#### Problem details
Within the listing below, please show every line carrying the string "compose".

#### Exercise material
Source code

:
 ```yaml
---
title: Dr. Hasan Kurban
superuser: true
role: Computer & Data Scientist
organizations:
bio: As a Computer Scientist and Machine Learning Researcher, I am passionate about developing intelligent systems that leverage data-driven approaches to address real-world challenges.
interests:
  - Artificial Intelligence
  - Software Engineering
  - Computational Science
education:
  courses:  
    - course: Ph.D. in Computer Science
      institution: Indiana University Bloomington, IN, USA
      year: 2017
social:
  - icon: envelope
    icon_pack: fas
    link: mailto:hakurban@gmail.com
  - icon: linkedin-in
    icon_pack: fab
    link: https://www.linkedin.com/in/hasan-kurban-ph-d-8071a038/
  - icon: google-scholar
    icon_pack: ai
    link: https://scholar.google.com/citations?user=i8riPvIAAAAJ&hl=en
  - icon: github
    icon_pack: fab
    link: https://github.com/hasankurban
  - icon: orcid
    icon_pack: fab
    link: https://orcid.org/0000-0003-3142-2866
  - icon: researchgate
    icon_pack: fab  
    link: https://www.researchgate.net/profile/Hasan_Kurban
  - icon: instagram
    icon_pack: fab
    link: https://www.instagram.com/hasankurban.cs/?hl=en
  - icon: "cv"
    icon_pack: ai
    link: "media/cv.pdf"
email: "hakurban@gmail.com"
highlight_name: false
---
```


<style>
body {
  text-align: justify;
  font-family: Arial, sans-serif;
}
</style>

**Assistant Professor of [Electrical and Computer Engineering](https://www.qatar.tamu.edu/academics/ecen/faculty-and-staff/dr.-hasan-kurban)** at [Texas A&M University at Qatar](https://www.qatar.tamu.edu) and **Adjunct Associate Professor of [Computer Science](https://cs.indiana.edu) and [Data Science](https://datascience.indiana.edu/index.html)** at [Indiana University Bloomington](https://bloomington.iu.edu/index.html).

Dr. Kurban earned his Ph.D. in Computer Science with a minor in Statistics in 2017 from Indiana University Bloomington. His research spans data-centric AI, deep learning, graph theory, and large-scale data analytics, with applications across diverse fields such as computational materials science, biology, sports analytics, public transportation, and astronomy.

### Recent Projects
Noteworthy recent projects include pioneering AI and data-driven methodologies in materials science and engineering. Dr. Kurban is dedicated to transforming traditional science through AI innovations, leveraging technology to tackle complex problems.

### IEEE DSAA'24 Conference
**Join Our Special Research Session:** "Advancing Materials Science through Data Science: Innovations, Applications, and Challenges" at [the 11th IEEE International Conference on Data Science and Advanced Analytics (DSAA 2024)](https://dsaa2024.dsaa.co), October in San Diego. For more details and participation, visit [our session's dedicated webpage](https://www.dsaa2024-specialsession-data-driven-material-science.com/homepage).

==

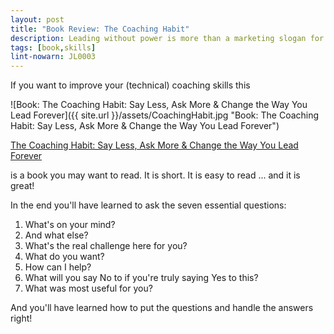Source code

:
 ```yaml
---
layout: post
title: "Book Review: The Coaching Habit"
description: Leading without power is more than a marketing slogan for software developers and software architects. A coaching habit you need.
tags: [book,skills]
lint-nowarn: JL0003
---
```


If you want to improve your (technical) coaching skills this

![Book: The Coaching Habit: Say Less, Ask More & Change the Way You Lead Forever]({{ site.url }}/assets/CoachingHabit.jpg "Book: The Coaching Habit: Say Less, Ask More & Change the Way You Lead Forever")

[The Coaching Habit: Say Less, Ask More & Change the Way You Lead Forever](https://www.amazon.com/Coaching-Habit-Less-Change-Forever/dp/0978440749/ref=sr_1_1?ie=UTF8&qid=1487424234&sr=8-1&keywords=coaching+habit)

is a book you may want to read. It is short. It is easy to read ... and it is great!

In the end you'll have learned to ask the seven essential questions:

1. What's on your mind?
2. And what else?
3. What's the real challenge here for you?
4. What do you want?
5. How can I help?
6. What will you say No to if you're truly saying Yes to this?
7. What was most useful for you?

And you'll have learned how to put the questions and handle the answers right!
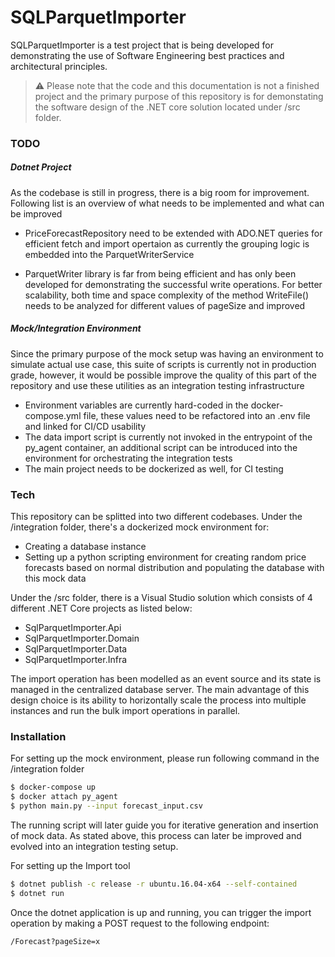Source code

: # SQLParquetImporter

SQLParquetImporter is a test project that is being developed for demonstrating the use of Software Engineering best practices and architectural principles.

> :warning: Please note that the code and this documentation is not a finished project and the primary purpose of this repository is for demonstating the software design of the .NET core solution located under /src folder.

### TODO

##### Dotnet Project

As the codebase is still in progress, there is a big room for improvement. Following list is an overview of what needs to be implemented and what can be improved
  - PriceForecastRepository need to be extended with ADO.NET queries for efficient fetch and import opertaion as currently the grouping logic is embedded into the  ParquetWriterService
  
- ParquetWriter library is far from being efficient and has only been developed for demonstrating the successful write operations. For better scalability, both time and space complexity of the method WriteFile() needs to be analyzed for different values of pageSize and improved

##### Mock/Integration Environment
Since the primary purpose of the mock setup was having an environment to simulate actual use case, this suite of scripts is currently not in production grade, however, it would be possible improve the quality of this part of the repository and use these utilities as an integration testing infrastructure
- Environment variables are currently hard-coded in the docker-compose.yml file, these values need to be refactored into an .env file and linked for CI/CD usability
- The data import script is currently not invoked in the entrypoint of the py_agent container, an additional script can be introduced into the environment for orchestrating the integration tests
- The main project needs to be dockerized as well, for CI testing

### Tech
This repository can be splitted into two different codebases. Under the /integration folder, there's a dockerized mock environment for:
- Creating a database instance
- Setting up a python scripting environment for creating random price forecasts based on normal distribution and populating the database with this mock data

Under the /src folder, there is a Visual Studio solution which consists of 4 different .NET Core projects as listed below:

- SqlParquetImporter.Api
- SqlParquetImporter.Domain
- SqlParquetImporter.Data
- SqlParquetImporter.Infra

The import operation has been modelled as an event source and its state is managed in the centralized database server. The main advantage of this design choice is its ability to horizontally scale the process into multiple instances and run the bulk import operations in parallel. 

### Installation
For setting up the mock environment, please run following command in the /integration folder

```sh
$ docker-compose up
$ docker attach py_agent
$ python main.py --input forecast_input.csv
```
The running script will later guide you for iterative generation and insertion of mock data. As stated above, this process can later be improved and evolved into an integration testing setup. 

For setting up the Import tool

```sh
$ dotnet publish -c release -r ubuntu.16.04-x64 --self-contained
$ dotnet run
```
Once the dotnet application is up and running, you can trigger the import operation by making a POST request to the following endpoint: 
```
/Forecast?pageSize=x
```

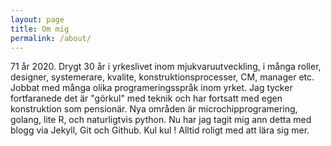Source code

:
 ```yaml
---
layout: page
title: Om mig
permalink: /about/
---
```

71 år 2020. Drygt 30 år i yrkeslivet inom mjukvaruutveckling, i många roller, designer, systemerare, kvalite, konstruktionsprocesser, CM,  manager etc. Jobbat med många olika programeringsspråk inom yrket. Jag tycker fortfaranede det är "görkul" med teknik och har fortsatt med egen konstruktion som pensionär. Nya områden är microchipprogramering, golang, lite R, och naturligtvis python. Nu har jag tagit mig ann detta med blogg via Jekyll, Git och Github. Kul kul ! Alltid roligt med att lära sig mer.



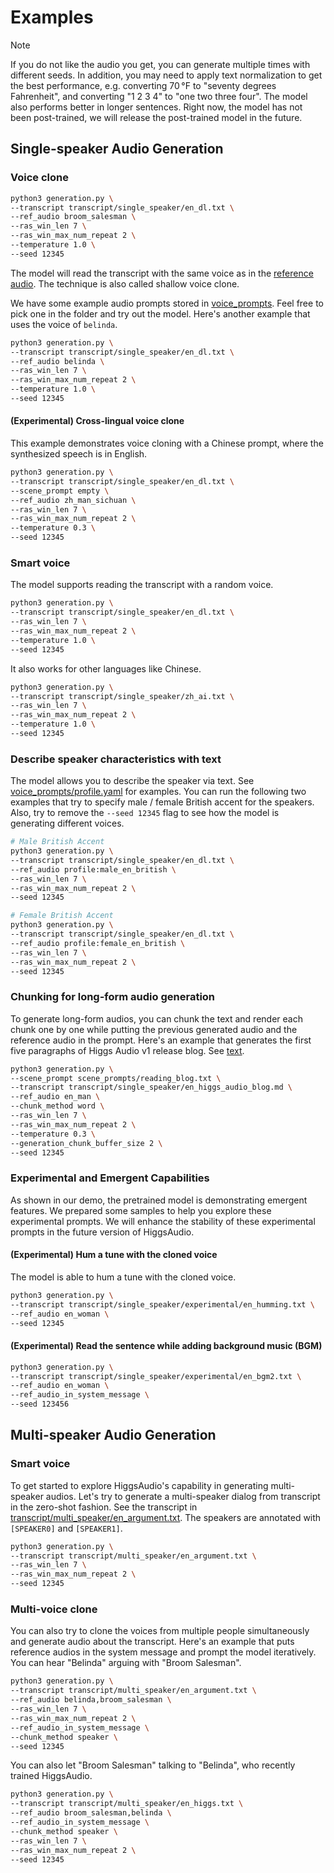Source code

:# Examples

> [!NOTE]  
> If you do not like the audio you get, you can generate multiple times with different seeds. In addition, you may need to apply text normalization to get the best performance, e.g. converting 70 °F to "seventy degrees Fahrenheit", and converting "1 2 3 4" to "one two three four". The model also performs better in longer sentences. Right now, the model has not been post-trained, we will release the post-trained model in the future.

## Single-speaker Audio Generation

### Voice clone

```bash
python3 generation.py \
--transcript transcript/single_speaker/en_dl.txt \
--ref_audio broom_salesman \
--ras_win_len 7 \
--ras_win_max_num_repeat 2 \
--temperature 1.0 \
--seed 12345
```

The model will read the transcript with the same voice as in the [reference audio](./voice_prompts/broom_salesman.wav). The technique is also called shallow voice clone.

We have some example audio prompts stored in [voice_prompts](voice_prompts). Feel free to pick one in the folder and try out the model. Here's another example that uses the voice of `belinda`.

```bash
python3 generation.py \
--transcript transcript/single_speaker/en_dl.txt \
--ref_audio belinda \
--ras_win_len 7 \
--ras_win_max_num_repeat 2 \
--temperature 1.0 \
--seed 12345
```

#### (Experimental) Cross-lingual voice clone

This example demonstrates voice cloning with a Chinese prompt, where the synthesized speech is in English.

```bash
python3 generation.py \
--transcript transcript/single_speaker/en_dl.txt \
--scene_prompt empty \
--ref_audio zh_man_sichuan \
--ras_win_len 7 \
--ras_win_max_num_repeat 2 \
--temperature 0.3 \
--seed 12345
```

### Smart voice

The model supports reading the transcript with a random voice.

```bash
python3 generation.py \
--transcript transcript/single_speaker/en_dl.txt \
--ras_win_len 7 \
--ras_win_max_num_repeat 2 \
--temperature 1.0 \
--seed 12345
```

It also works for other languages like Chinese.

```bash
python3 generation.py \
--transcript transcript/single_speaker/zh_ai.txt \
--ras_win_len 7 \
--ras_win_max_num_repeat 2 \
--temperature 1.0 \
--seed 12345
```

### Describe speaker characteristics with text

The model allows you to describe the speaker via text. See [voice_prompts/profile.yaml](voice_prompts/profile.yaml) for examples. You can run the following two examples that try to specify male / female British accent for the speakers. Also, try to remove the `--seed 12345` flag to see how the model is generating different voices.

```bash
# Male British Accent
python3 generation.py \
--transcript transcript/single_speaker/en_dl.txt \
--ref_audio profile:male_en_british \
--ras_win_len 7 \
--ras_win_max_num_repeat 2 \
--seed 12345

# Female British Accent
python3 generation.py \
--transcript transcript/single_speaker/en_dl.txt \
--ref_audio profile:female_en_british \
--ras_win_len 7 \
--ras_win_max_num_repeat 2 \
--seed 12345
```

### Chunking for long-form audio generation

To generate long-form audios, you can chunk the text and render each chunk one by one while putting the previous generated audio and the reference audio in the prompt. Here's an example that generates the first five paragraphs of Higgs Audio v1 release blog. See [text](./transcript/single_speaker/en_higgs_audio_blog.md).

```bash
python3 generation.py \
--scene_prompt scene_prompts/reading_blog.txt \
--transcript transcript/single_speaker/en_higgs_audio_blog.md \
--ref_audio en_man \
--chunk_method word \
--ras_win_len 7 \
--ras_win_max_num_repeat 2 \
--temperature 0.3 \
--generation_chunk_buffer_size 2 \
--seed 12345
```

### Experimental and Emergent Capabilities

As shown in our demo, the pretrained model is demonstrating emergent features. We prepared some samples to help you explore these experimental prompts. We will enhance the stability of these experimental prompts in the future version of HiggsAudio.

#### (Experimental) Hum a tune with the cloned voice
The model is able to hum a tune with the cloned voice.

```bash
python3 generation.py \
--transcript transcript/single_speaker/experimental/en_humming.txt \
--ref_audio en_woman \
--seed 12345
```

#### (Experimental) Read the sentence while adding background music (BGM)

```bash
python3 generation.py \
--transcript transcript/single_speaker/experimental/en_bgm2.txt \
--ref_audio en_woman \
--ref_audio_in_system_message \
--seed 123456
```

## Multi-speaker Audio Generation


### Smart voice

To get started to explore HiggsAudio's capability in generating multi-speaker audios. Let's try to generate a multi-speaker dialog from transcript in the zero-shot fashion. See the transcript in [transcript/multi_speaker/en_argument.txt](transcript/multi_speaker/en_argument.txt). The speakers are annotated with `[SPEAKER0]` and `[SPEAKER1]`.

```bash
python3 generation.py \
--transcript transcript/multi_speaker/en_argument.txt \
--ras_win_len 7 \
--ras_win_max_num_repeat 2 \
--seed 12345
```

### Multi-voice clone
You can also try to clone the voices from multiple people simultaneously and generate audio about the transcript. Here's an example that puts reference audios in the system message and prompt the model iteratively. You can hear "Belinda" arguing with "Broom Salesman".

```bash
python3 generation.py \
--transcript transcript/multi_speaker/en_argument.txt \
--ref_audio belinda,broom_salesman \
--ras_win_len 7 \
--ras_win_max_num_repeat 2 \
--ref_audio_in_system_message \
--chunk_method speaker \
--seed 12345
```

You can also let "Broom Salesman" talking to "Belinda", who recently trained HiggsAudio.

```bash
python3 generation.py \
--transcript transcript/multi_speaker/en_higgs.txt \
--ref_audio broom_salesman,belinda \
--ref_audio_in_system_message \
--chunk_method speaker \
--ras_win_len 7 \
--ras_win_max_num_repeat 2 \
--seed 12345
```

---

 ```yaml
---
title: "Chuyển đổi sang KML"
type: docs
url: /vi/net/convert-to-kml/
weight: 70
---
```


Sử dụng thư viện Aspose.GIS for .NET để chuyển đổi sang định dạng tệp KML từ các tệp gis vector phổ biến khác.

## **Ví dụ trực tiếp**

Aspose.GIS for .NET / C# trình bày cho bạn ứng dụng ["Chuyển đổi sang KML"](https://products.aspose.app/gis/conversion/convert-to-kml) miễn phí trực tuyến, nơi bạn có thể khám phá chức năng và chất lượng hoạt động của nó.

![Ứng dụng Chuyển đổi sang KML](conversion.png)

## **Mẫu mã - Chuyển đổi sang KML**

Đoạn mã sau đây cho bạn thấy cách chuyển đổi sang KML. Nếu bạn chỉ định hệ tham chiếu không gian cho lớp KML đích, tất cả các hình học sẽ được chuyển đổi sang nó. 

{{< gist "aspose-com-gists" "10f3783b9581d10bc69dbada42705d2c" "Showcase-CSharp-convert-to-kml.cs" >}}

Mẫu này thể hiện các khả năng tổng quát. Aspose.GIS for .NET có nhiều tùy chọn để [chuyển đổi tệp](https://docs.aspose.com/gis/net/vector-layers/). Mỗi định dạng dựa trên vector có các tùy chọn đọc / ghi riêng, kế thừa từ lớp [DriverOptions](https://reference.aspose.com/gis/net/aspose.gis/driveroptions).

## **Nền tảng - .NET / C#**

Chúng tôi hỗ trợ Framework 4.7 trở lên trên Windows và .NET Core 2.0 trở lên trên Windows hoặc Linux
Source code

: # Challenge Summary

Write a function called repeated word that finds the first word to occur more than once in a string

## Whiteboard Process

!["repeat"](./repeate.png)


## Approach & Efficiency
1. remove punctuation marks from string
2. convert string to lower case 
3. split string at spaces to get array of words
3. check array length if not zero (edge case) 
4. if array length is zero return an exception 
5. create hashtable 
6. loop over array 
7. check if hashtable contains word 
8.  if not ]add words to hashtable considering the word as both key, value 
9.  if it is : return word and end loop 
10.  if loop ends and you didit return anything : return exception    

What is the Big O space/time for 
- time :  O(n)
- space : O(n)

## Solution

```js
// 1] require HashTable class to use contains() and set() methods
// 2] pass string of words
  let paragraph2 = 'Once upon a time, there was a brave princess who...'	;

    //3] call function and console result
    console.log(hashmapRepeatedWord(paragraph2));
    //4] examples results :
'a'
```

#### Task output
- Environment variables are currently hard-coded in the docker-compose.yml file, these values need to be refactored into an .env file and linked for CI/CD usability
$ docker-compose up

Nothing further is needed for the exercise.